При мне в Лондон приезжал на короткое время Плеханов. Тогда-то я и увидел его впервые. Он приходил на нашу общую квартиру, был в вертепе, но меня не было дома.
— Приехал Жорж, — сказала мне Вера Ивановна, — хочет вас видеть, зайдите к нему.
— Какой Жорж? — спросил я с недоумением, решив, что есть еще одно крупное имя, мне неизвестное.
— Ну, Плеханов… Мы его Жоржем зовем.
Вечером я зашел к нему. В маленькой комнатке кроме Плеханова сидели довольно известный немецкий писатель социал-демократ Бер и англичанин Аскью. Не зная, куда меня девать, так как стульев больше не было, Плеханов — не без колебания — предложил мне сесть на кровать. Я считал это в порядке вещей, не догадываясь, что европеец до конца ногтей Плеханов мог только ввиду крайности обстоятельств решиться на такую чрезвычайную меру. Разговор шел на немецком языке, которым Плеханов владел недостаточно и потому ограничивался односложными замечаниями. Бер говорил сперва о том, как английская буржуазия умело обхаживает выдающихся рабочих, а затем разговор перешел на английских предшественников французского материализма. Бер и Аскью вскоре ушли. Георгий Валентинович вполне основательно ожидал, что уйду с ними и я, так как час был поздний и нельзя было беспокоить хозяев квартиры разговором. Я же, наоборот, считал, что теперь-то только настоящее и начинается.
— Очень интересные вещи говорил Бер, — сказал я.
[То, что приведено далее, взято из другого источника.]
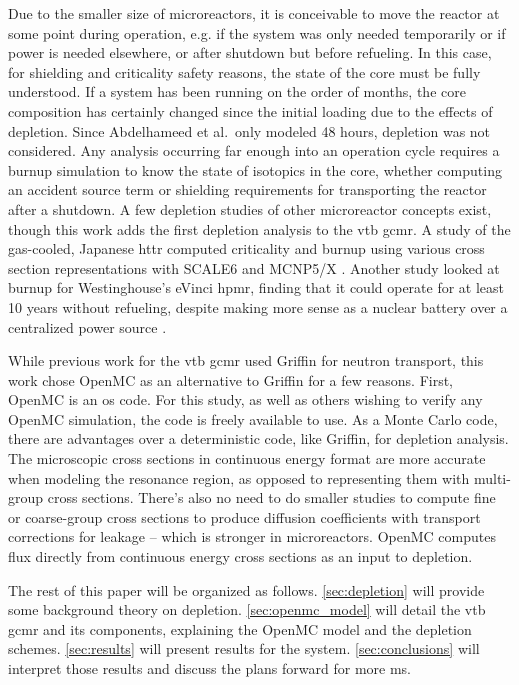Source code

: \documentclass[letterpaper]{physor2024}
\begin{document}
Due to the smaller size of microreactors, it is conceivable to move the reactor at some point during operation, e.g. if the system was only needed temporarily or if power is needed elsewhere, or after shutdown but before refueling. In this case, for shielding and criticality safety reasons, the state of the core must be fully understood. If a system has been running on the order of months, the core composition has certainly changed since the initial loading due to the effects of depletion. Since Abdelhameed et al.~only modeled 48 hours, depletion was not considered. Any analysis occurring far enough into an operation cycle requires a burnup simulation to know the state of isotopics in the core, whether computing an accident source term or shielding requirements for transporting the reactor after a shutdown. A few depletion studies of other microreactor concepts exist, though this work adds the first depletion analysis to the \gls{vtb} \gls{gcmr}. A study of the gas-cooled, Japanese \gls{httr} computed criticality and burnup using various cross section representations with SCALE6 and MCNP5/X \cite{chiang-gcmr}. Another study looked at burnup for Westinghouse's eVinci \gls{hpmr}, finding that it could operate for at least 10 years without refueling, despite making more sense as a nuclear battery over a centralized power source \cite{Hernandez-hpmr}.

While previous work for the \gls{vtb} \gls{gcmr} used Griffin for neutron transport, this work chose OpenMC as an alternative to Griffin for a few reasons. First, OpenMC is an \gls{os} code. For this study, as well as others wishing to verify any OpenMC simulation, the code is freely available to use. As a Monte Carlo code, there are advantages over a deterministic code, like Griffin, for depletion analysis. The microscopic cross sections in continuous energy format are more accurate when modeling the resonance region, as opposed to representing them with multi-group cross sections. There's also no need to do smaller studies to compute fine or coarse-group cross sections to produce diffusion coefficients with transport corrections for leakage -- which is stronger in microreactors. OpenMC computes flux directly from continuous energy cross sections as an input to depletion.

The rest of this paper will be organized as follows. \cref{sec:depletion} will provide some background theory on depletion. \cref{sec:openmc_model}  will detail the \gls{vtb} \gls{gcmr} and its components, explaining the OpenMC model and the depletion schemes. \cref{sec:results} will present results for the system. \cref{sec:conclusions} will interpret those results and discuss the plans forward for more \gls{ms}.
\end{document}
— Да, насчет английской политики интересно, а насчет философии — пустяки, — ответил Плеханов.
Видя, что я не собираюсь уходить, Георгий Валентинович предложил мне выпить по соседству пива. Он задал мне несколько беглых вопросов, был любезен, но в этой любезности был оттенок скрытого нетерпения. Я чувствовал, что внимание его рассеяно. Возможно, что он просто устал за день. Но я ушел с чувством неудовлетворенности и огорчения.
В лондонский период, как и позже в женевский, я гораздо чаще встречался с Засулич и с Мартовым, чем с Лениным. Живя в Лондоне на одной квартире, а в Женеве — обедая и ужиная обычно в одних и тех же ресторанчиках, мы с Мартовым и Засулич встречались несколько раз в день, тогда как с Лениным, который жил семейным порядком, каждая встреча вне официальных заседаний была уже как бы маленьким событием.
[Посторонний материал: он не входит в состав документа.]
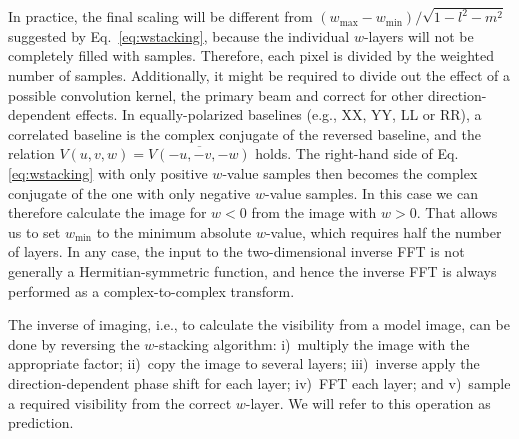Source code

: \documentclass[useAMS,usenatbib]{mn2e}
\begin{document}
In practice, the final scaling will be different from $\left(w_{\max} - w_{\min}\right)/\sqrt{1-l^2-m^2}$ suggested by Eq.~\eqref{eq:wstacking}, because the individual $w$-layers will not be completely filled with samples. Therefore, each pixel is divided by the weighted number of samples. Additionally, it might be required to divide out the effect of a possible convolution kernel, the primary beam and correct for other direction-dependent effects. In equally-polarized baselines (e.g., XX, YY, LL or RR), a correlated baseline is the complex conjugate of the reversed baseline, and the relation $V(u,v,w)=\overline{V(-u,-v,-w)}$ holds. The right-hand side of Eq.\eqref{eq:wstacking} with only positive $w$-value samples then becomes the complex conjugate of the one with only negative $w$-value samples. In this case we can therefore calculate the image for $w<0$ from the image with $w>0$. That allows us to set $w_{\min}$ to the minimum absolute $w$-value, which requires half the number of layers. In any case, the input to the two-dimensional inverse FFT is not generally a Hermitian-symmetric function, and hence the inverse FFT is always performed as a complex-to-complex transform.

The inverse of imaging, i.e., to calculate the visibility from a model image, can be done by reversing the $w$-stacking algorithm: i)~multiply the image with the appropriate factor; ii)~copy the image to several layers; iii)~inverse apply the direction-dependent phase shift for each layer; iv)~FFT each layer; and v)~sample a required visibility from the correct $w$-layer. We will refer to this operation as prediction.
\end{document}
Засулич была человеком особенным и по-особенному очаровательным. Писала она очень медленно, переживая подлинные муки творчества. «У Веры Ивановны ведь не писание, а мозаика», — сказал мне как-то в ту пору Владимир Ильич. И действительно она наносила на бумагу по отдельной фразе, много ходила по комнате, шаркая и притаптывая своими туфлями, без конца дымила свернутыми от руки папиросами, нашвыривала во всех углах, на всех окнах и столах окурки и просто недокуренные папиросы, осыпала пеплом свою кофту, руки, рукописи, чай в стакане, а при случае и собеседника. Была она и осталась до конца старой интеллигенткой радикалкой, которую судьба подвергла марксистской прививке. Статьи Засулич свидетельствуют, что теоретические элементы марксизма она усвоила превосходно. Но в то же время нравственно-политическая основа русской радикалки 70-х годов осталась в ней неразложенной до конца. В интимных беседах она позволяла себе будировать против известных приемов или выводов марксизма. Понятие «революционер» имело для нее самостоятельное значение, независимое от классового содержания. Помню свой разговор с ней по поводу ее «Революционеров из буржуазной среды». Я употребил выражение буржуазно-демократические революционеры, «Да нет, — с оттенком досады или, вернее, огорчения отозвалась Вера Ивановна, — не буржуазные и не пролетарские, а просто революционеры. Можно, конечно, сказать мелкобуржуазные революционеры, — прибавила она, — если причислять к мелкой буржуазии все то, что некуда девать»…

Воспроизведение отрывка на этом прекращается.